Exception in thread "main" org.apache.spark.SparkException: Job aborted: Task 7.0:0 failed 4 times (most recent failure: Exception failure: org.apache.avro.UnresolvedUnionException: Not in union ["null","string"]: 10)

        at org.apache.spark.scheduler.DAGScheduler$$anonfun$org$apache$spark$scheduler$DAGScheduler$$abortStage$1.apply(DAGScheduler.scala:1028)

        at org.apache.spark.scheduler.DAGScheduler$$anonfun$org$apache$spark$scheduler$DAGScheduler$$abortStage$1.apply(DAGScheduler.scala:1026)

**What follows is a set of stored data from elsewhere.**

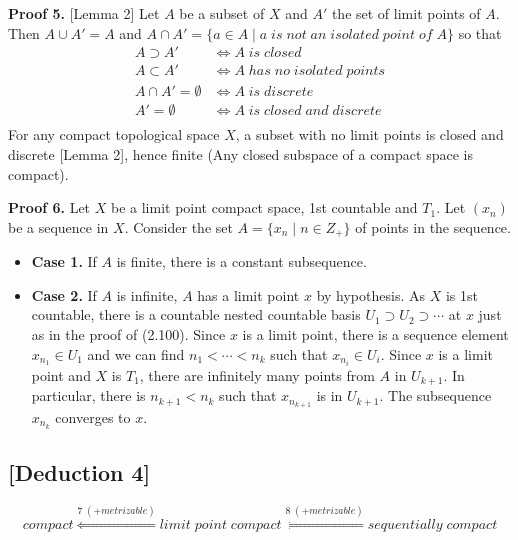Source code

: \documentclass[11pt]{diazessay} %
\begin{document}
\vskip 10pt
\textbf{Proof 5.} [Lemma 2] Let $A$ be a subset of $X$ and $A'$ the set of limit points of $A$. Then $A \cup A' = A$
and $A \cap A' = \{a \in A \; | \; a \; is \; not \; an \; isolated \; point \; of \; A\}$ so that
$$
\begin{aligned}
	A \supset A' &\iff A \; is \; closed\\
	A \subset A' &\iff A \; has \; no \; isolated \; points\\
	A \cap A' = \emptyset&\iff A \; is \; discrete\\
	A' = \emptyset &\iff A \; is \; closed \; and \; discrete\\
\end{aligned}
$$
For any compact topological space $X$, a subset with no limit points is closed and
discrete [Lemma 2], hence finite (Any closed subspace of a compact space is compact).

\vskip 10pt
\textbf{Proof 6.} Let $X$ be a limit point compact space, 1st countable and $T_1$. Let $(x_n)$ be a sequence
in $X$. Consider the set $A = \{x_n \; | \; n \in Z_+\}$ of points in the sequence. 
\begin{itemize}
	\item \textbf{Case 1.} If $A$ is finite, there is a constant subsequence. 
	
	\vskip	5pt
	\item \textbf{Case 2.} If $A$ is infinite, $A$ has a limit point $x$ by hypothesis. As $X$ is 1st countable, there
	is a countable nested countable basis $U_1 \supset U_2 \supset \cdots$ at $x$ just as in the proof of \cite{1}(2.100). Since $x$ is a
	limit point, there is a sequence element $x_{n_1} \in U_1$ and we can find $n_1 < \cdots < n_k$ such that
	$x_{n_i} \in U_i$. Since $x$ is a limit point and $X$ is $T_1$, there are infinitely many points from $A$ in $U_{k+1}$. In
	particular, there is $n_{k+1} < n_k$ such that $x_{n_{k+1}}$ is in $U_{k+1}$. The subsequence $x_{n_k}$ converges to $x$.
\end{itemize}

\vskip 10pt
\subsection*{[Deduction 4]}
\vskip -10pt
\begin{equation}
	compact \overset{7\; (+metrizable)}{\Longleftarrow} limit \; point \; compact \overset{8\; (+metrizable)}{\Longleftarrow} sequentially \; compact 
\end{equation}
\end{document}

        at scala.collection.mutable.ResizableArray$class.foreach(ResizableArray.scala:59)

        at scala.collection.mutable.ArrayBuffer.foreach(ArrayBuffer.scala:47)

        at org.apache.spark.scheduler.DAGScheduler.org$apache$spark$scheduler$DAGScheduler$$abortStage(DAGScheduler.scala:1026)

        at org.apache.spark.scheduler.DAGScheduler$$anonfun$processEvent$10.apply(DAGScheduler.scala:619)

        at org.apache.spark.scheduler.DAGScheduler$$anonfun$processEvent$10.apply(DAGScheduler.scala:619)

        at scala.Option.foreach(Option.scala:236)

        at org.apache.spark.scheduler.DAGScheduler.processEvent(DAGScheduler.scala:619)

        at org.apache.spark.scheduler.DAGScheduler$$anonfun$start$1$$anon$2$$anonfun$receive$1.applyOrElse(DAGScheduler.scala:207)

        at akka.actor.ActorCell.receiveMessage(ActorCell.scala:498)

        at akka.actor.ActorCell.invoke(ActorCell.scala:456)

        at akka.dispatch.Mailbox.processMailbox(Mailbox.scala:237)

        at akka.dispatch.Mailbox.run(Mailbox.scala:219)

        at akka.dispatch.ForkJoinExecutorConfigurator$AkkaForkJoinTask.exec(AbstractDispatcher.scala:386)

        at scala.concurrent.forkjoin.ForkJoinTask.doExec(ForkJoinTask.java:260)

        at scala.concurrent.forkjoin.ForkJoinPool$WorkQueue.runTask(ForkJoinPool.java:1339)

        at scala.concurrent.forkjoin.ForkJoinPool.runWorker(ForkJoinPool.java:1979)

        at scala.concurrent.forkjoin.ForkJoinWorkerThread.run(ForkJoinWorkerThread.java:107)

 

The schema is :

{ "name": "SUPPLY_INSTANCE_KEY", "type":  ["null","long"]},  ..

 

This only happens when running as “yarn-client” ! -Any idea why?